I live in Nashville and work in music, so I get asked that question frequently (read: at least twice weekly) and the conversation generally follows the above script.
But the thing is, I took piano lessons for a hot minute when I was a kid. But eventually I begged my mom to let me to quit. Piano was just too hard for me.
Then I tried to take it up again in college, both attempting to teach myself and enlisting the guidance of musically-minded friends.
But I quit that, too. “Too hard” was my excuse. Again.
In fact, I’ve quit - or put off - pursuing a lot of things because I’ve deemed them too difficult: learning French, improving my art skills, learning to cook, following through with my goal to write daily.
So instead, I relegate these things to my “wish-I-could” category and carry on with the easy stuff instead.
We always go for easy, don’t we?
Binge watching TV is easy. Hookups are easy. Sparknotes is easy. Scrolling through Instagram instead of saying hello to the person sharing an elevator with you is easy. Settling into a mundane job you don’t care for is easy. Hiding behind the security of a text message for a difficult conversation is easy. Holding a grudge instead of apologizing is easy. Eating ice cream and watching New Girl instead of finishing this post is easy.
We’re in the age of easy.
Why are we so adamant to avoid hard things when in the end those are the things that often leave us the most fulfilled? That painting we’ve pained over, a successful relationship we’ve willingly sacrificed for, a difficult conversation that cleared up misunderstandings: aren’t all of these things infinitely more precious to us than those which came to us easily?
And of which accomplishment are we more proud, anyways? That which required no effort or the feat which consumed us entirely? In fact, can we call anything that takes no effort an accomplishment at all?

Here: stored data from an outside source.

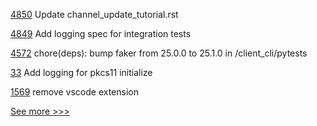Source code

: 
[4850](https://github.com/hyperledger/fabric/pull/4850) Update channel_update_tutorial.rst

[4849](https://github.com/hyperledger/fabric/pull/4849) Add logging spec for integration tests

[4572](https://github.com/hyperledger/iroha/pull/4572) chore(deps): bump faker from 25.0.0 to 25.1.0 in /client_cli/pytests

[33](https://github.com/hyperledger/fabric-lib-go/pull/33) Add logging for pkcs11 initialize

[1569](https://github.com/hyperledger/caliper/pull/1569) remove vscode extension


[See more >>>](https://start-here.hyperledger.org/pull-requests)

At this point in the post, I was going to provide an excerpt from my own life of a time I slaved over something and was pleased with the results despite the difficulty, but you know what I realized? I can’t even remember the last time I followed through with something that was exceptionally difficult (except for that Physics class I took one summer which was truly a taste of what’s waiting for the damned in Hell’s abyss). Who am I?! When did I judge everything as too hard and not worth my effort?
Rarely is something too hard; we put the “too” there as an excuse, a justification for why we refuse to even give something a go.
“Learning piano is too hard, so why should I even try?”
“Being in a relationship would be too hard, so why should we even try?”
“Pursuing my passion is too hard, so why should I even try?”
Consistently, we confuse difficulties for impossibilities.
I think somewhere along the way, what’s most comfortable for us got confused with what’s best for us, when in reality this couldn’t be further from the truth. Easy doesn’t lead to growth. Easy leads to atrophy.
Isn’t it time we put aside the excuses?